Why give Len Pen the opportunity to build credibility this way? After all, she can say that the left shares her discomfort with minorities. Is the problem with this event the fact that Le Pen is, in fact, right? That she speaks for a broad constituency, which crosses political boundaries? Quite possibly so, insofar as one can point at Socialist support, for example, for headscarf restrictions, and conclude that a good many of its members share reactionary anxieties about Islam.

The problem is that someone has to be a champion of diversity, and that has traditionally been the left, in France, as it has been in other European states. One cannot escape the feeling, that what we call the left, as exemplified by the Hebdo hullabaloo, doesn’t know how to conceptualize it anymore, let alone defend it. Exactly, one might add, a time when multiculturalism is under its fiercest assault since the 1930s.

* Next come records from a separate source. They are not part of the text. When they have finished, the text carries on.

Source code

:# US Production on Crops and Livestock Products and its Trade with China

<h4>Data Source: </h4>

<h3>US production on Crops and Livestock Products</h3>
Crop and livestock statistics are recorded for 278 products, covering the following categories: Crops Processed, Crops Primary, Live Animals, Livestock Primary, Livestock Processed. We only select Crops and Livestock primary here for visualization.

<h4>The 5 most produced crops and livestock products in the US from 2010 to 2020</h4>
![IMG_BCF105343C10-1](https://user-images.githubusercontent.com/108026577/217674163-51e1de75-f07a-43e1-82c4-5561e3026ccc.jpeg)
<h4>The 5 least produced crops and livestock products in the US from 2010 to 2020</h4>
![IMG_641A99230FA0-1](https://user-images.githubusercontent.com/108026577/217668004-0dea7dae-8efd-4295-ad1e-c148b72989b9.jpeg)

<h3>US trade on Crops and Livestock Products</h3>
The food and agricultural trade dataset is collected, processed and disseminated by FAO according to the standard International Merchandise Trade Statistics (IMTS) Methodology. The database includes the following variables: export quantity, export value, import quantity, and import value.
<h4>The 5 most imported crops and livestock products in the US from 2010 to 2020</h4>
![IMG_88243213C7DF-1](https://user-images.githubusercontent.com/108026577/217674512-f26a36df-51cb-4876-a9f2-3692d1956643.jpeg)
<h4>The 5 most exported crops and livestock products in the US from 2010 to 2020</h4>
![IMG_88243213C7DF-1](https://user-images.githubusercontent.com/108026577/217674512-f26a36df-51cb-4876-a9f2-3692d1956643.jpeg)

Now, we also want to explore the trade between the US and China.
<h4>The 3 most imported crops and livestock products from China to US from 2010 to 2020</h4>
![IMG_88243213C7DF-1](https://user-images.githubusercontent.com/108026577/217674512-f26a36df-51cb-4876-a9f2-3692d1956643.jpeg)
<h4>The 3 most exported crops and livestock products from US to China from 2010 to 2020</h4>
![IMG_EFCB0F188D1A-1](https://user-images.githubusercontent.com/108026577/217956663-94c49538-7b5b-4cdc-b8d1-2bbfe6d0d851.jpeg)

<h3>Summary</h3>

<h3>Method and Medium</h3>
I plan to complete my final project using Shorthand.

Hence the symbolism of the assault on the Berlin rabbi, let alone all such instances of Muslim-Jewish violence in Europe. What good does violence do either community, when its only beneficiaries are European extremists, eager for evidence that we cannot play by civilized rules? That Muslims, and Jews espouse beliefs which are, at their core, too delicate to play the liberal, secular game. There once was something to that idea. I’d hate to think we’ve succumbed to the caricatures promoted by Charlie Hebdo.

Photographs courtesy of the author. All rights reserved.

3 comments

  1. “Accordingly, democracy, womens rights, homosexuality, and animals are directly threatened by diversity. Their defense naturally demands that the state adopt less tolerant dispositions towards those whose cultures threaten its core values. In this case, those persons happen to be Muslims, and, increasingly, Jews.”
    As discomforting as that might sound, I’ve been having a hunch things might have to go that way. How can you tolerate a culture that doesn’t tolerate yours? Europe has tried to respect theirs and allowed them their mosques and synagogues, despite the old history of bad blood (crusades, etc) yet they still seem to be unhappy, and from what I’ve been seeing, they do little or nothing to help their own motherland’s problems.

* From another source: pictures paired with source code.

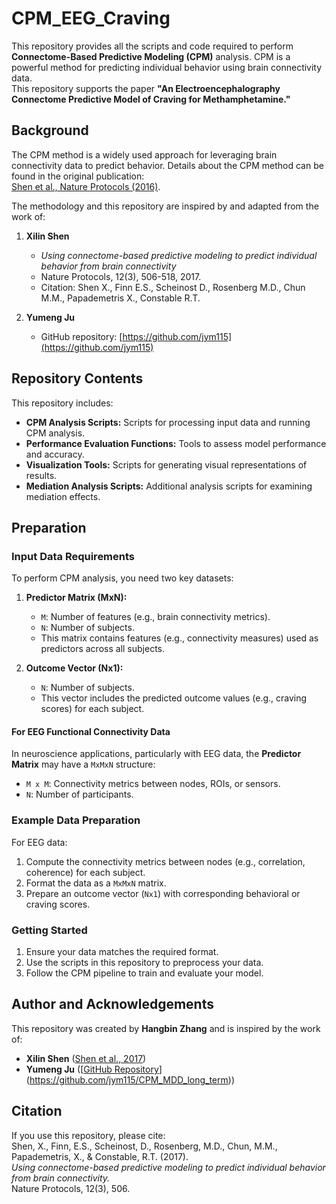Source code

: # CPM_EEG_Craving

This repository provides all the scripts and code required to perform **Connectome-Based Predictive Modeling (CPM)** analysis. CPM is a powerful method for predicting individual behavior using brain connectivity data.  
This repository supports the paper **"An Electroencephalography Connectome Predictive Model of Craving for Methamphetamine."**

## Background

The CPM method is a widely used approach for leveraging brain connectivity data to predict behavior. Details about the CPM method can be found in the original publication:  
[Shen et al., Nature Protocols (2016)](https://www.nature.com/articles/nprot.2016.178.pdf).

The methodology and this repository are inspired by and adapted from the work of:  
1. **Xilin Shen**  
   - *Using connectome-based predictive modeling to predict individual behavior from brain connectivity*  
   - Nature Protocols, 12(3), 506-518, 2017.  
   - Citation: Shen X., Finn E.S., Scheinost D., Rosenberg M.D., Chun M.M., Papademetris X., Constable R.T.

2. **Yumeng Ju**  
   - GitHub repository: [https://github.com/jym115](https://github.com/jym115)

## Repository Contents

This repository includes:
- **CPM Analysis Scripts:** Scripts for processing input data and running CPM analysis.  
- **Performance Evaluation Functions:** Tools to assess model performance and accuracy.  
- **Visualization Tools:** Scripts for generating visual representations of results.  
- **Mediation Analysis Scripts:** Additional analysis scripts for examining mediation effects.

## Preparation

### Input Data Requirements
To perform CPM analysis, you need two key datasets:

1. **Predictor Matrix (MxN):**  
   - `M`: Number of features (e.g., brain connectivity metrics).  
   - `N`: Number of subjects.  
   - This matrix contains features (e.g., connectivity measures) used as predictors across all subjects.

2. **Outcome Vector (Nx1):**  
   - `N`: Number of subjects.  
   - This vector includes the predicted outcome values (e.g., craving scores) for each subject.

#### For EEG Functional Connectivity Data
In neuroscience applications, particularly with EEG data, the **Predictor Matrix** may have a `MxMxN` structure:
- `M x M`: Connectivity metrics between nodes, ROIs, or sensors.  
- `N`: Number of participants.

### Example Data Preparation
For EEG data:
1. Compute the connectivity metrics between nodes (e.g., correlation, coherence) for each subject.
2. Format the data as a `MxMxN` matrix.
3. Prepare an outcome vector (`Nx1`) with corresponding behavioral or craving scores.

### Getting Started
1. Ensure your data matches the required format.
2. Use the scripts in this repository to preprocess your data.
3. Follow the CPM pipeline to train and evaluate your model.

## Author and Acknowledgements

This repository was created by **Hangbin Zhang** and is inspired by the work of:  
- **Xilin Shen** ([Shen et al., 2017](https://www.nature.com/articles/nprot.2016.178.pdf))  
- **Yumeng Ju** ([[GitHub Repository](https://github.com/jym115)](https://github.com/jym115/CPM_MDD_long_term))

## Citation

If you use this repository, please cite:  
Shen, X., Finn, E.S., Scheinost, D., Rosenberg, M.D., Chun, M.M., Papademetris, X., & Constable, R.T. (2017).  
*Using connectome-based predictive modeling to predict individual behavior from brain connectivity.*  
Nature Protocols, 12(3), 506.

    1. This cultural situation is an example of the survival of the fittest.
      Does Europe have to start putting ethic and moral aside? No. It should avoid doing anything rash (at this point) at the risk of starting much bigger conflict. It’s quite a tightrope situation.
      I’m a Frenchman, I like many of my compatriots have faith in solving a conflict without the use of violence, but faith is just confidence. You can be confident your favorite team will win, that doesn’t mean it will.
      We grew into this ideology of democracy, our culture evolved and is what it is today. Maybe integrating Islam into our culture is our next step? I don’t see how that would be going further, but what must we do? Bend over, proving a stereotype? Or dig back to our roots of when a higher power angered us, we, the people, took matters into our own hands?
      I’m speaking on behalf of preserving our ideologies, not our race. I have Lebanese and Algerian friends, all whom enjoy French culture. I wouldn’t want to see them be forced to leave at or against their will, and why should they be? They’re not the ones out there assaulting people.
      I’m aware i’ve answered no questions, but asked the same one that’s being asked over and over. What must we do? Will we ever figure out that answer? Or is it in our subconscious, not coming to us because we know we won’t like it?